In brief, the principles of MDT follow three fundamental principles. First is the belief that purposeful grassroots planning is the most effective tool for community development. Without grassroots involvement, numerous problems emerge: no control over large development interests, burn-out for those individuals who always take the lead, and citizen apathy. Grassroots planning involves the whole community, and the Design Team emphasizes the need for comprehensive participation by everyone.

The second principle of the Design Team's work is volunteerism. Since the beginning of the organization, the MDT has functioned as a group of volunteers. Professionals from architecture, landscape architecture, planning, education, historic preservation, tourism, community development and a wide range of other fields donate their time and talents to planning a particular community's future.

Similarly, representatives of the community must volunteer their time and skills in organizing the MDT visit and in implementing the strategies developed during the visit. For many communities, a visit from the Design Team is an uncommon opportunity to work cooperatively with neighbors and colleagues.

Finally, the Design Team is committed to the value of quality design in community development. Part of the Team's goal is to demonstrate the benefit of thoughtful design through the drawings and plans that are presented at the conclusion of each visit. By thinking and talking about design issues, communities begin to realize that they have considerable control over what does or does not happen in their town. The "big box" retail developments that may be economically crucial do not inevitably have to be ugly.

The following points define the MDT process:

The Design Team process begins when a community requests an application for a visit. A review committee then conducts a screening visit with the community to determine whether or not a Design Team visit would be appropriate. Once accepted, community representatives begin organizing the logistics of the long weekend visit. Community representatives agree to find host families with whom team members will stay during the visit, develop publicity to include the entire community in the process, and plan the details involved in arranging meals, bus tours and town meetings.

Each Design Team is unique. Team leaders invite professionals to participate on a team based on the specific needs of the community. For example, one town might need a specialist in pollution control while another may need an architectural historian to evaluate l9th century structures. The visit begins on Thursday evening when team members arrive. Generally, the community plans a small reception to introduce team members to their host families. Early Friday morning, the Team gathers with community representatives to learn about the history, economics and culture of the area. These formal presentations are followed by a tour of the community by bus or on foot. This allows team members to develop a physical context for the information they have heard in the morning. On Friday evening, usually after a potluck supper, the MDT conducts a town meeting. Everyone is asked to participate by discussing the issues that most concern them about their town.

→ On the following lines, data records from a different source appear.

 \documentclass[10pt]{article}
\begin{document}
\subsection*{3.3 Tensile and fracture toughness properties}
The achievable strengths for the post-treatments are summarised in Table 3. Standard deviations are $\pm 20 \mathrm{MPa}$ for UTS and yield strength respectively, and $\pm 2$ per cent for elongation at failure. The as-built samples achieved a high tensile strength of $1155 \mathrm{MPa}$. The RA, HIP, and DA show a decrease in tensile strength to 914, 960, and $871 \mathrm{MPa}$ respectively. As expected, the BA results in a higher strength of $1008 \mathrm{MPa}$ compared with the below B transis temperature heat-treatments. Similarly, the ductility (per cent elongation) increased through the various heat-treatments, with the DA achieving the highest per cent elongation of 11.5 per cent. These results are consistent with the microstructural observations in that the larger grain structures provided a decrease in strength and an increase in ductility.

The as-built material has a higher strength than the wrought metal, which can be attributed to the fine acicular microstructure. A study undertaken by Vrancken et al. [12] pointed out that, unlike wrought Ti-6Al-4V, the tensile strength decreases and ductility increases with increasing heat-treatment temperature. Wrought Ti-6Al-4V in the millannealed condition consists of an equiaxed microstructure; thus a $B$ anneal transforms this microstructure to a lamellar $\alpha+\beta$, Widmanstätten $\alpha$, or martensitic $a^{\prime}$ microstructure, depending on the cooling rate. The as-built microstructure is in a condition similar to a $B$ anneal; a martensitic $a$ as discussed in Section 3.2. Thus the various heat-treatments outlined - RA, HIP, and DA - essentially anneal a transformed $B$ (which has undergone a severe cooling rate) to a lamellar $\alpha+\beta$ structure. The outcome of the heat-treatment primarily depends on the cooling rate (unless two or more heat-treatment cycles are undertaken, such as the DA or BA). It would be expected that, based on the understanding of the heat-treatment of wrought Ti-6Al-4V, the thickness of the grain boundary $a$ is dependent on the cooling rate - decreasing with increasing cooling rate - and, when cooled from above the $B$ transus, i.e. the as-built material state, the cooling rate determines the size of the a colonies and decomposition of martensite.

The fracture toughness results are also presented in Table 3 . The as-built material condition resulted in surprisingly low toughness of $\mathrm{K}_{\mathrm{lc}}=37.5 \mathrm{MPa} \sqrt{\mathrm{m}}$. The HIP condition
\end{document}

Saturday is a day of intense work for team members. All of the information and intuitions gleaned on Friday are filtered through lively discussion among team members. As the day evolves, small groups begin to work together on specific issues, designing responses that are then articulated in large graphic plans and renderings. By Saturday night, the Team is both excited and exhausted. At the second town meeting, team members present their drawings and invite questions from the community. The presentation always includes at least two sections: design ideas and strategies for implementation. The community then has the opportunity to view the drawings first hand and discuss specific recommendations with the team. On Sunday, the team members and their host families breakfast together and say their good-byes. Without exception, the Sunday morning atmosphere is hopeful and enthusiastic as the community embarks on a new road into the future. A small group of Design Team members returns to the community six months later. Team members offer suggestions for overcoming obstacles and research new resources as needed.

[B] Key Centre for Design Computing, University of Sydney

The second key source of research support for the electronic charrette is from the The Key Centre's exploration of the virtual design studio (VDS)--see "The Potential and Current Limitations in a Virtual Design Studio". This work helped to form the ec process but is targeted at a more technical audience. VDS is important to the ec process because it builds the technological bridges and terminology necessary to construct a mediated (i.e.- internet driven) collaborative process.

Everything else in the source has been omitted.